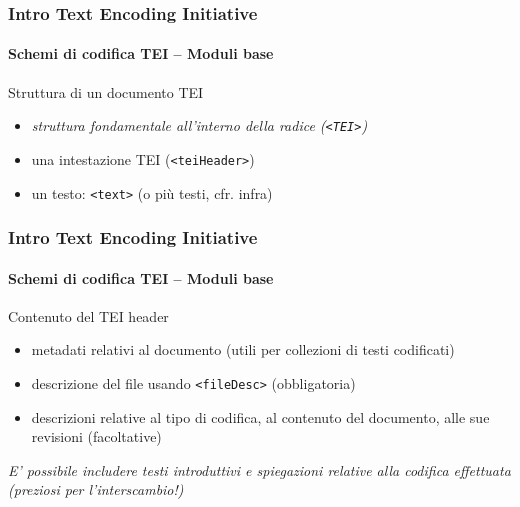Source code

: 
       
    
   


\begin{frame}
	\frametitle{Intro Text Encoding Initiative}
	\framesubtitle{Schemi di codifica TEI – Moduli base}
	\addtocounter{nframe}{1}

	\begin{block}{Struttura di un documento TEI}
        \begin{itemize}
            \item \textit{struttura fondamentale all’interno della radice (\texttt{<TEI>})}
            \item una intestazione TEI (\texttt{<teiHeader>})
            \item un testo: \texttt{<text>} (o più testi, cfr. infra)
        \end{itemize}
    \end{block}
    
\end{frame}


\begin{frame}
	\frametitle{Intro Text Encoding Initiative}
	\framesubtitle{Schemi di codifica TEI – Moduli base}
	\addtocounter{nframe}{1}

    \begin{block}{Contenuto del TEI header}
        \begin{itemize}
            \item metadati relativi al documento (utili per collezioni di testi
            codificati)
            \item descrizione del file usando \texttt{<fileDesc>} (obbligatoria)
            \item descrizioni relative al tipo di codifica, al contenuto del
            documento, alle sue revisioni (facoltative)
        \end{itemize}
    \end{block}
\textit{E' possibile includere testi introduttivi e spiegazioni relative alla
codifica effettuata (preziosi per l’interscambio!)}

\end{frame}


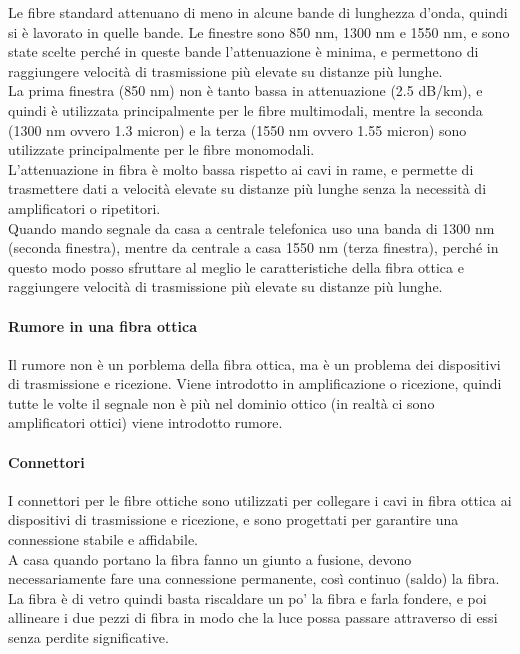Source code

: Le fibre standard attenuano di meno in alcune bande di lunghezza d'onda, quindi si è lavorato in quelle bande. 
Le finestre sono 850 nm, 1300 nm e 1550 nm, e sono state scelte perché in queste bande l'attenuazione è minima, e permettono di raggiungere velocità di trasmissione più elevate su distanze più 
lunghe.\\
La prima finestra (850 nm) non è tanto bassa in attenuazione (2.5 dB/km), e quindi è utilizzata principalmente per le fibre multimodali, mentre la seconda (1300 nm ovvero 1.3 micron) e la terza (1550 nm ovvero 1.55 micron) sono utilizzate 
principalmente per le fibre monomodali.\\

L'attenuazione in fibra è molto bassa rispetto ai cavi in rame, e permette di trasmettere dati a velocità elevate su distanze più lunghe senza la necessità di amplificatori o ripetitori.\\

Quando mando segnale da casa a centrale telefonica uso una banda di 1300 nm (seconda finestra), mentre da centrale a casa 1550 nm (terza finestra), perché in questo modo posso sfruttare al meglio le caratteristiche 
della fibra ottica e raggiungere velocità di trasmissione più elevate su distanze più lunghe.\\
\paragraph{Rumore in una fibra ottica}
Il rumore non è un porblema della fibra ottica, ma è un problema dei dispositivi di trasmissione e ricezione.
Viene introdotto in amplificazione o ricezione, quindi tutte le volte il segnale non è più nel dominio ottico (in realtà ci sono amplificatori ottici) viene introdotto rumore.\\

\paragraph{Connettori}
I connettori per le fibre ottiche sono utilizzati per collegare i cavi in fibra ottica ai dispositivi di trasmissione e ricezione, e sono progettati per garantire una connessione stabile e affidabile.\\
A casa quando portano la fibra fanno un giunto a fusione, devono necessariamente fare una connessione permanente, così continuo (saldo) la fibra. La fibra è di vetro quindi basta riscaldare
un po' la fibra e farla fondere, e poi allineare i due pezzi di fibra in modo che la luce possa passare attraverso di essi senza perdite significative.\\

_WHAT YOU ARE ASKED TO DO_. Lines from the entries that contain the word "textit" are what the answer must hold.

_EXERCISE ANSWER_.
            \item \textit{struttura fondamentale all’interno della radice (\texttt{<TEI>})}
\textit{E' possibile includere testi introduttivi e spiegazioni relative alla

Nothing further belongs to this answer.